Mumbai is a buzzing metropolis and if you are wondering what keeps the megacity going then there are two evident answers: the unflinching spirit of the hardworking populace and the numerous hawkers thronging the streets, conjuring up scrumptious and affordable meals for all. The locals are extremely fond of the exciting and eclectic street food scene here.
Our food journey began with the ubiquitous Mumbai Sandwich. This hearty, golden, crisp on the outside and soft and spicy inside and humble vegetable white bread sandwich was stuffed with slices of boiled potatoes, capsicum, tomatoes and onion.
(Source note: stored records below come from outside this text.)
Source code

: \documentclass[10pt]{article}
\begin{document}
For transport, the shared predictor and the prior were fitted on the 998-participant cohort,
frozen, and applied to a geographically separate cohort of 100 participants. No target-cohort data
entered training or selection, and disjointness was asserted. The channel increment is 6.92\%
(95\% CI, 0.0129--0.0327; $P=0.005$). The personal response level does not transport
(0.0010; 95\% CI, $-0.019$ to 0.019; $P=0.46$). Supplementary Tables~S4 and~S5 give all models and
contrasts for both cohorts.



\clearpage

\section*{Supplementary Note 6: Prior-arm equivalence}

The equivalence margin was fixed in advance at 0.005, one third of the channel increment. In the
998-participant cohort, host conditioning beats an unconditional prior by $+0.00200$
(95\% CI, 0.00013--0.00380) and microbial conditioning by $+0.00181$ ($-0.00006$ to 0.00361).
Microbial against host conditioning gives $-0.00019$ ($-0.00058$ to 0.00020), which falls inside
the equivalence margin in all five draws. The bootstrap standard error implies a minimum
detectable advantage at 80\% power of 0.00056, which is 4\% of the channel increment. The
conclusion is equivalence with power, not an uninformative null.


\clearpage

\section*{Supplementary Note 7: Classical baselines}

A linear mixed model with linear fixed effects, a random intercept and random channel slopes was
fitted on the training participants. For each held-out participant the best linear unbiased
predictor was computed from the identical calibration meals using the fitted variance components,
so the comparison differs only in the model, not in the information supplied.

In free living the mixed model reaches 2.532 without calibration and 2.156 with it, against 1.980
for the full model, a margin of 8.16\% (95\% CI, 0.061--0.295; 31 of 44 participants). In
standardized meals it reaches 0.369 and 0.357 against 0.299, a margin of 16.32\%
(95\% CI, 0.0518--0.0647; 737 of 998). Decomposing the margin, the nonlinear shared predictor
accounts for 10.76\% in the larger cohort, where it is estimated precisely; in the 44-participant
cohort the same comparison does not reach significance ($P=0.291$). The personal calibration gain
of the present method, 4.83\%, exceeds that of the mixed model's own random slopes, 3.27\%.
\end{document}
The second stop was a chai shop where we tried Mumbai’s famous cutting chai or half measured chai that was strong, milky and sweet enough to give you the kick to carry on.
The third thing that we had was the poha or a popular savoury breakfast preparation made of soaked flattened rice mixed with some cooked veggies primarily potatoes and onions and tempered with the distinctly flavourful mustard seeds, curry leaves and chillies and topped with sev and chopped onion. Along with it we also tried the upma which is almost a poha equivalent made up of semolina and is soggier. All of these were accompanied by sambar and coconut chutney.
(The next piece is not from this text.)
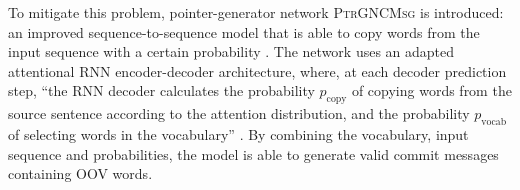 To mitigate this problem, pointer-generator network \textsc{PtrGNCMsg} is introduced: an improved sequence-to-sequence model that is able to copy words from the input sequence with a certain probability \cite{liu_generating_2019}. The network uses an adapted attentional RNN encoder-decoder architecture, where, at each decoder prediction step, ``the RNN decoder calculates the probability $p_\text{copy}$ of copying words from the source sentence according to the attention distribution, and the probability $p_\text{vocab}$ of selecting words in the vocabulary'' \cite{liu_generating_2019}. By combining the vocabulary, input sequence and probabilities, the model is able to generate valid commit messages containing OOV words.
Our fourth stop is the Yazdani bakery, an unassuming heritage eatery that has been around since 1951. We spoke to the endearing owner Parveen Yazdani who gave us a sneak peek into the history and the popularity of the place and its food. Sipping the chai and along with Brun maska, a slightly crusted bun slathered with copious amounts of Amul butter, in the antique set-up of this bakery was a surreal experience.
Fifth place was the legendary Pancham Pooriwala. The lip smacking Pancham thali, the winning combo of sada pooris and aamras and the enchanting crowd is a cogent combination of flavours, heritage and connections. The food here was an amazing amalgamation of flavours from UP, Punjab and Rajasthan.
Our sixth stop was Aram vada pav where we sank our teeth into the delicious Indian version of the burger. The contrasting tastes and textures of this no-frill snacks synonymous with Mumbai is a hit.
After that instant carbohydrate boost, we headed to the seventh spot to have a pan in order to cleanse our palate and prime it for more food. Pan is betel leaves topped with pulverised areca nuts and other condiments which is folded into a triangle and relished.
The eighth destination was Elco restaurant to try their famous sindhi style pani puris, sev puri,dahi puri and bhelpuri. All the stuffs were fresh, sensational and addictive.
Our final stop in this leg of Mumbai street food journey was the Sardar pav Bhaji that has been serving this quintessential Mumbai Street for over half a century. A scrumptious plate of buttery soft pavs and the mildly spiced, distinctly savoury and delicious bhaji made us realise why it is a celebrity.